*** Records shown Section Begins ***
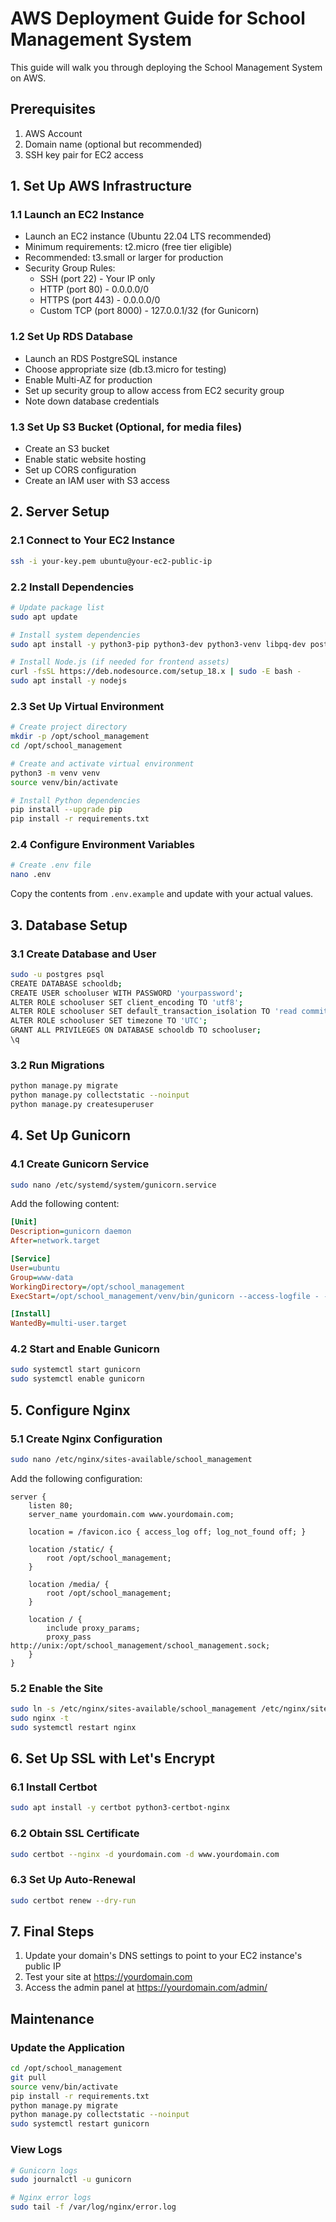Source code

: # AWS Deployment Guide for School Management System

This guide will walk you through deploying the School Management System on AWS.

## Prerequisites

1. AWS Account
2. Domain name (optional but recommended)
3. SSH key pair for EC2 access

## 1. Set Up AWS Infrastructure

### 1.1 Launch an EC2 Instance
- Launch an EC2 instance (Ubuntu 22.04 LTS recommended)
- Minimum requirements: t2.micro (free tier eligible)
- Recommended: t3.small or larger for production
- Security Group Rules:
  - SSH (port 22) - Your IP only
  - HTTP (port 80) - 0.0.0.0/0
  - HTTPS (port 443) - 0.0.0.0/0
  - Custom TCP (port 8000) - 127.0.0.1/32 (for Gunicorn)

### 1.2 Set Up RDS Database
- Launch an RDS PostgreSQL instance
- Choose appropriate size (db.t3.micro for testing)
- Enable Multi-AZ for production
- Set up security group to allow access from EC2 security group
- Note down database credentials

### 1.3 Set Up S3 Bucket (Optional, for media files)
- Create an S3 bucket
- Enable static website hosting
- Set up CORS configuration
- Create an IAM user with S3 access

## 2. Server Setup

### 2.1 Connect to Your EC2 Instance
```bash
ssh -i your-key.pem ubuntu@your-ec2-public-ip
```

### 2.2 Install Dependencies
```bash
# Update package list
sudo apt update

# Install system dependencies
sudo apt install -y python3-pip python3-dev python3-venv libpq-dev postgresql postgresql-contrib nginx git

# Install Node.js (if needed for frontend assets)
curl -fsSL https://deb.nodesource.com/setup_18.x | sudo -E bash -
sudo apt install -y nodejs
```

### 2.3 Set Up Virtual Environment
```bash
# Create project directory
mkdir -p /opt/school_management
cd /opt/school_management

# Create and activate virtual environment
python3 -m venv venv
source venv/bin/activate

# Install Python dependencies
pip install --upgrade pip
pip install -r requirements.txt
```

### 2.4 Configure Environment Variables
```bash
# Create .env file
nano .env
```

Copy the contents from `.env.example` and update with your actual values.

## 3. Database Setup

### 3.1 Create Database and User
```bash
sudo -u postgres psql
CREATE DATABASE schooldb;
CREATE USER schooluser WITH PASSWORD 'yourpassword';
ALTER ROLE schooluser SET client_encoding TO 'utf8';
ALTER ROLE schooluser SET default_transaction_isolation TO 'read committed';
ALTER ROLE schooluser SET timezone TO 'UTC';
GRANT ALL PRIVILEGES ON DATABASE schooldb TO schooluser;
\q
```

### 3.2 Run Migrations
```bash
python manage.py migrate
python manage.py collectstatic --noinput
python manage.py createsuperuser
```

## 4. Set Up Gunicorn

### 4.1 Create Gunicorn Service
```bash
sudo nano /etc/systemd/system/gunicorn.service
```

Add the following content:
```ini
[Unit]
Description=gunicorn daemon
After=network.target

[Service]
User=ubuntu
Group=www-data
WorkingDirectory=/opt/school_management
ExecStart=/opt/school_management/venv/bin/gunicorn --access-logfile - --workers 3 --bind unix:/opt/school_management/school_management.sock Analitica.wsgi:application

[Install]
WantedBy=multi-user.target
```

### 4.2 Start and Enable Gunicorn
```bash
sudo systemctl start gunicorn
sudo systemctl enable gunicorn
```

## 5. Configure Nginx

### 5.1 Create Nginx Configuration
```bash
sudo nano /etc/nginx/sites-available/school_management
```

Add the following configuration:
```nginx
server {
    listen 80;
    server_name yourdomain.com www.yourdomain.com;

    location = /favicon.ico { access_log off; log_not_found off; }
    
    location /static/ {
        root /opt/school_management;
    }
    
    location /media/ {
        root /opt/school_management;
    }

    location / {
        include proxy_params;
        proxy_pass http://unix:/opt/school_management/school_management.sock;
    }
}
```

### 5.2 Enable the Site
```bash
sudo ln -s /etc/nginx/sites-available/school_management /etc/nginx/sites-enabled
sudo nginx -t
sudo systemctl restart nginx
```

## 6. Set Up SSL with Let's Encrypt

### 6.1 Install Certbot
```bash
sudo apt install -y certbot python3-certbot-nginx
```

### 6.2 Obtain SSL Certificate
```bash
sudo certbot --nginx -d yourdomain.com -d www.yourdomain.com
```

### 6.3 Set Up Auto-Renewal
```bash
sudo certbot renew --dry-run
```

## 7. Final Steps

1. Update your domain's DNS settings to point to your EC2 instance's public IP
2. Test your site at https://yourdomain.com
3. Access the admin panel at https://yourdomain.com/admin/

## Maintenance

### Update the Application
```bash
cd /opt/school_management
git pull
source venv/bin/activate
pip install -r requirements.txt
python manage.py migrate
python manage.py collectstatic --noinput
sudo systemctl restart gunicorn
```

### View Logs
```bash
# Gunicorn logs
sudo journalctl -u gunicorn

# Nginx error logs
sudo tail -f /var/log/nginx/error.log
```
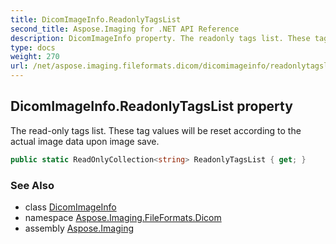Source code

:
 ```yaml
---
title: DicomImageInfo.ReadonlyTagsList
second_title: Aspose.Imaging for .NET API Reference
description: DicomImageInfo property. The readonly tags list. These tag values will be reset according to the actual image data upon image save
type: docs
weight: 270
url: /net/aspose.imaging.fileformats.dicom/dicomimageinfo/readonlytagslist/
---
```

## DicomImageInfo.ReadonlyTagsList property

The read-only tags list. These tag values will be reset according to the actual image data upon image save.

```csharp
public static ReadOnlyCollection<string> ReadonlyTagsList { get; }
```

### See Also

* class [DicomImageInfo](../)
* namespace [Aspose.Imaging.FileFormats.Dicom](../../dicomimageinfo/)
* assembly [Aspose.Imaging](../../../)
*** Records shown Section Ends ***
Task goal ▸ Please restate the data word for word, leaving out any picture it holds.

Exercise answer ▸
Source code

: # AWS Deployment Guide for School Management System

This guide will walk you through deploying the School Management System on AWS.

## Prerequisites

1. AWS Account
2. Domain name (optional but recommended)
3. SSH key pair for EC2 access

## 1. Set Up AWS Infrastructure

### 1.1 Launch an EC2 Instance
- Launch an EC2 instance (Ubuntu 22.04 LTS recommended)
- Minimum requirements: t2.micro (free tier eligible)
- Recommended: t3.small or larger for production
- Security Group Rules:
  - SSH (port 22) - Your IP only
  - HTTP (port 80) - 0.0.0.0/0
  - HTTPS (port 443) - 0.0.0.0/0
  - Custom TCP (port 8000) - 127.0.0.1/32 (for Gunicorn)

### 1.2 Set Up RDS Database
- Launch an RDS PostgreSQL instance
- Choose appropriate size (db.t3.micro for testing)
- Enable Multi-AZ for production
- Set up security group to allow access from EC2 security group
- Note down database credentials

### 1.3 Set Up S3 Bucket (Optional, for media files)
- Create an S3 bucket
- Enable static website hosting
- Set up CORS configuration
- Create an IAM user with S3 access

## 2. Server Setup

### 2.1 Connect to Your EC2 Instance
```bash
ssh -i your-key.pem ubuntu@your-ec2-public-ip
```

### 2.2 Install Dependencies
```bash
# Update package list
sudo apt update

# Install system dependencies
sudo apt install -y python3-pip python3-dev python3-venv libpq-dev postgresql postgresql-contrib nginx git

# Install Node.js (if needed for frontend assets)
curl -fsSL https://deb.nodesource.com/setup_18.x | sudo -E bash -
sudo apt install -y nodejs
```

### 2.3 Set Up Virtual Environment
```bash
# Create project directory
mkdir -p /opt/school_management
cd /opt/school_management

# Create and activate virtual environment
python3 -m venv venv
source venv/bin/activate

# Install Python dependencies
pip install --upgrade pip
pip install -r requirements.txt
```

### 2.4 Configure Environment Variables
```bash
# Create .env file
nano .env
```

Copy the contents from `.env.example` and update with your actual values.

## 3. Database Setup

### 3.1 Create Database and User
```bash
sudo -u postgres psql
CREATE DATABASE schooldb;
CREATE USER schooluser WITH PASSWORD 'yourpassword';
ALTER ROLE schooluser SET client_encoding TO 'utf8';
ALTER ROLE schooluser SET default_transaction_isolation TO 'read committed';
ALTER ROLE schooluser SET timezone TO 'UTC';
GRANT ALL PRIVILEGES ON DATABASE schooldb TO schooluser;
\q
```

### 3.2 Run Migrations
```bash
python manage.py migrate
python manage.py collectstatic --noinput
python manage.py createsuperuser
```

## 4. Set Up Gunicorn

### 4.1 Create Gunicorn Service
```bash
sudo nano /etc/systemd/system/gunicorn.service
```

Add the following content:
```ini
[Unit]
Description=gunicorn daemon
After=network.target

[Service]
User=ubuntu
Group=www-data
WorkingDirectory=/opt/school_management
ExecStart=/opt/school_management/venv/bin/gunicorn --access-logfile - --workers 3 --bind unix:/opt/school_management/school_management.sock Analitica.wsgi:application

[Install]
WantedBy=multi-user.target
```

### 4.2 Start and Enable Gunicorn
```bash
sudo systemctl start gunicorn
sudo systemctl enable gunicorn
```

## 5. Configure Nginx

### 5.1 Create Nginx Configuration
```bash
sudo nano /etc/nginx/sites-available/school_management
```

Add the following configuration:
```nginx
server {
    listen 80;
    server_name yourdomain.com www.yourdomain.com;

    location = /favicon.ico { access_log off; log_not_found off; }
    
    location /static/ {
        root /opt/school_management;
    }
    
    location /media/ {
        root /opt/school_management;
    }

    location / {
        include proxy_params;
        proxy_pass http://unix:/opt/school_management/school_management.sock;
    }
}
```

### 5.2 Enable the Site
```bash
sudo ln -s /etc/nginx/sites-available/school_management /etc/nginx/sites-enabled
sudo nginx -t
sudo systemctl restart nginx
```

## 6. Set Up SSL with Let's Encrypt

### 6.1 Install Certbot
```bash
sudo apt install -y certbot python3-certbot-nginx
```

### 6.2 Obtain SSL Certificate
```bash
sudo certbot --nginx -d yourdomain.com -d www.yourdomain.com
```

### 6.3 Set Up Auto-Renewal
```bash
sudo certbot renew --dry-run
```

## 7. Final Steps

1. Update your domain's DNS settings to point to your EC2 instance's public IP
2. Test your site at https://yourdomain.com
3. Access the admin panel at https://yourdomain.com/admin/

## Maintenance

### Update the Application
```bash
cd /opt/school_management
git pull
source venv/bin/activate
pip install -r requirements.txt
python manage.py migrate
python manage.py collectstatic --noinput
sudo systemctl restart gunicorn
```

### View Logs
```bash
# Gunicorn logs
sudo journalctl -u gunicorn

# Nginx error logs
sudo tail -f /var/log/nginx/error.log
```
Source code

:
 ```yaml
---
title: DicomImageInfo.ReadonlyTagsList
second_title: Aspose.Imaging for .NET API Reference
description: DicomImageInfo property. The readonly tags list. These tag values will be reset according to the actual image data upon image save
type: docs
weight: 270
url: /net/aspose.imaging.fileformats.dicom/dicomimageinfo/readonlytagslist/
---
```

## DicomImageInfo.ReadonlyTagsList property

The read-only tags list. These tag values will be reset according to the actual image data upon image save.

```csharp
public static ReadOnlyCollection<string> ReadonlyTagsList { get; }
```

### See Also

* class [DicomImageInfo](../)
* namespace [Aspose.Imaging.FileFormats.Dicom](../../dicomimageinfo/)
* assembly [Aspose.Imaging](../../../)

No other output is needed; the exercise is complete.